Aprendi que a concha ou vieira, característica do peregrino de Santiago de Compostela, simboliza a mão, sinal do amor cristão e do serviço de fraternidade. As mãos do peregrino servem os outros peregrinos nas obras de misericórdia e na caridade, curando as feridas, tomando a iniciativa e criando a proximidade. As mãos do peregrino são páscoa cristã da indiferença à compaixão.
As mãos do sacerdote santificam e oferecem a Deus e aos irmãos o perfume da unção espiritual. O grande teólogo, o Padre Romano Guardini escreveu: «bela e grande é a linguagem da mão! Dela diz a Igreja que no-la deu Deus para “nela trazermos a alma”». Na unção das mãos, o bispo diz aos Presbíteros: «O Senhor Jesus Cristo, a Quem o Pai ungiu pelo Espírito Santo e seu poder, te guarde para santificares o povo cristão e ofereceres a Deus o sacrifício».
Seguir Jesus Cristo é, para toda a Igreja, consequência da vocação à santidade de vida nascida do Baptismo. O serviço da pastoral da bondade, da santidade e da comunhão com o Bispo, com os outros Presbiteros no Presbitério diocesano, com os Diáconos, com os Fiéis Leigos, com as Pessoas consagradas é um imperativo que nasce na celebração da Ordenação, é, pois, essencial, enquanto radica no próprio sacramento. A amizade fraterna e comunhão sincera na corresponsabilidade é mais importante que trabalhar sozinho. Precisamos de agir em união e na paz, como pedimos ao Senhor Jesus Cristo, todos os dias na Eucaristia: «Não olheis aos nossos pecados, mas à fé da vossa Igreja e dai-lhe a união e a paz, segundo a Vossa Vontade».
A santidade na nossa vida e no ministério encontra o seu dinamismo nesta exortação paulina: «Por isso, vos exorto, irmãos, pela misericórdia de Deus, a que ofereçais os vossos corpos como sacrifício vivo, santo, agradável a Deus. Seja este o vosso verdadeiro culto, o espiritual.2Não vos acomodeis a este mundo. Pelo contrário, deixai-vos transformar, adquirindo uma nova mentalidade, para poderdes discernir qual é a vontade de Deus: o que é bom, o que lhe é agradável, o que é perfeito» (Rm 12, 1-2).

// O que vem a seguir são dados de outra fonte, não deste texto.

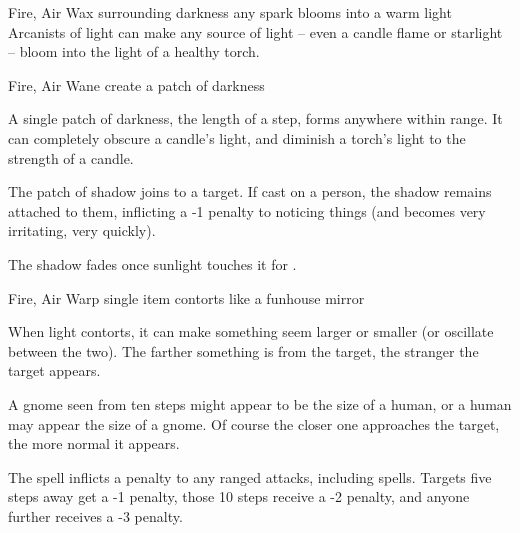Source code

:   {Fire, Air}%
  {Wax}%
  {}%
  {surrounding darkness}%
  {any spark blooms into a warm light}%
  {
    Arcanists of light can make any source of light -- even a candle flame or starlight -- bloom into the light of a healthy torch.
  }

  {Fire, Air}%
  {Wane}%
  {}%
  {}%
  {create a patch of darkness}%
  {
    A single patch of darkness, the length of a step, forms anywhere within range.
    It can completely obscure a candle's light, and diminish a torch's light to the strength of a candle.

    The patch of shadow joins to a target.
    If cast on a person, the shadow remains attached to them, inflicting a -1 penalty to noticing things (and becomes very irritating, very quickly).

    The shadow fades once sunlight touches it for .
  }

  {Fire, Air}%
  {Warp}%
  {}%
  {}%
  {single item contorts like a funhouse mirror}%
  {
    When light contorts, it can make something seem larger or smaller (or oscillate between the two).
    The farther something is from the target, the stranger the target appears.

    A gnome seen from ten steps might appear to be the size of a human, or a human may appear the size of a gnome.
    Of course the closer one approaches the target, the more normal it appears.

    The spell inflicts a penalty to any ranged attacks, including spells.
    Targets five steps away get a -1 penalty, those 10 steps receive a -2 penalty, and anyone further receives a -3 penalty.
  }


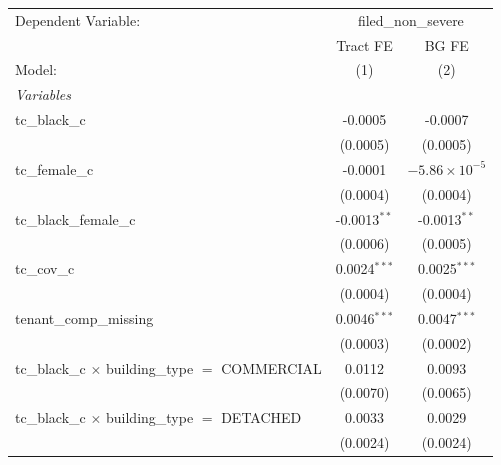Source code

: \begin{tabular}{lcc}
   \tabularnewline \midrule \midrule
   Dependent Variable: & \multicolumn{2}{c}{filed\_non\_severe}\\
                                                                       & Tract FE               & BG FE \\   
   Model:                                                              & (1)                    & (2)\\  
   \midrule
   \emph{Variables}\\
   tc\_black\_c                                                        & -0.0005                & -0.0007\\   
                                                                       & (0.0005)               & (0.0005)\\   
   tc\_female\_c                                                       & -0.0001                & $-5.86\times 10^{-5}$\\    
                                                                       & (0.0004)               & (0.0004)\\   
   tc\_black\_female\_c                                                & -0.0013$^{**}$         & -0.0013$^{**}$\\   
                                                                       & (0.0006)               & (0.0005)\\   
   tc\_cov\_c                                                          & 0.0024$^{***}$         & 0.0025$^{***}$\\   
                                                                       & (0.0004)               & (0.0004)\\   
   tenant\_comp\_missing                                               & 0.0046$^{***}$         & 0.0047$^{***}$\\   
                                                                       & (0.0003)               & (0.0002)\\   
   tc\_black\_c $\times$ building\_type $=$ COMMERCIAL                 & 0.0112                 & 0.0093\\   
                                                                       & (0.0070)               & (0.0065)\\   
   tc\_black\_c $\times$ building\_type $=$ DETACHED                   & 0.0033                 & 0.0029\\   
                                                                       & (0.0024)               & (0.0024)\\   

\end{tabular}
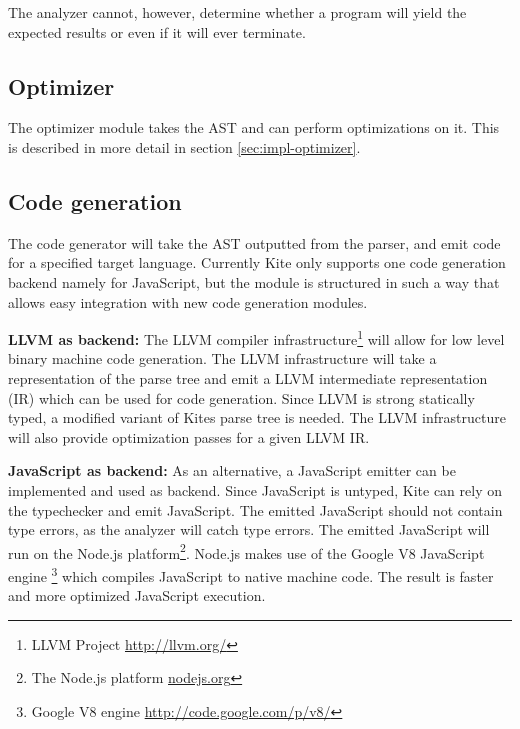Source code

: The analyzer cannot, however, determine whether a program will yield the expected results or even if it will ever terminate.


\subsection{Optimizer}
The optimizer module takes the AST and can perform optimizations on it. This is described in more detail in section \ref{sec:impl-optimizer}.


\subsection{Code generation}
The code generator will take the AST outputted from the parser, and emit code for a specified target language. Currently Kite only supports one code generation backend namely for JavaScript, but the module is structured in such a way that allows easy integration with new code generation modules.

\textbf{LLVM as backend:} The LLVM compiler
infrastructure\footnote{LLVM Project \url{http://llvm.org/}} will allow
for low level binary machine code generation. The LLVM infrastructure
will take a representation of the parse tree and emit a LLVM
intermediate representation (IR) which can be used for code
generation. Since LLVM is strong statically typed, a modified variant
of Kites parse tree is needed. The LLVM infrastructure will also provide
optimization passes for a given LLVM IR.

\textbf{JavaScript as backend:} As an alternative, a JavaScript emitter
can be implemented and used as backend. Since JavaScript is untyped,
Kite can rely on the typechecker and emit JavaScript. The emitted
JavaScript should not contain type errors, as the analyzer will
catch type errors. The emitted JavaScript will run on the
Node.js platform\footnote{ The Node.js platform \url{nodejs.org}}.
Node.js makes use of the Google V8 JavaScript engine \footnote{Google
  V8 engine \url{http://code.google.com/p/v8/}} which compiles JavaScript to
native machine code. The result is faster and more optimized
JavaScript execution.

Hoje ofereço a cada Presbítero e a cada Diácono uma edição de bolso do Pontifical Romano da ordenação do Bispo, dos Presbíteros e dos Diáconos, para que voltem aos ritos e às orações que os geraram, pela imposição das mãos, para o mistério e o ministério e se deixem renovar no dom de sermos peregrinos com mãos santas e misericordiosas.
A todos e a cada um, especialmente aos Presbíteros: sede santos, sede misericordiosos, como o Pai é santo e misericordioso!
Desejo que possamos sempre cantar com a vida: «Eu, porém, como oliveira verdejante na casa de Deus,confio para sempre na sua misericórdia» (Sl 51, 10).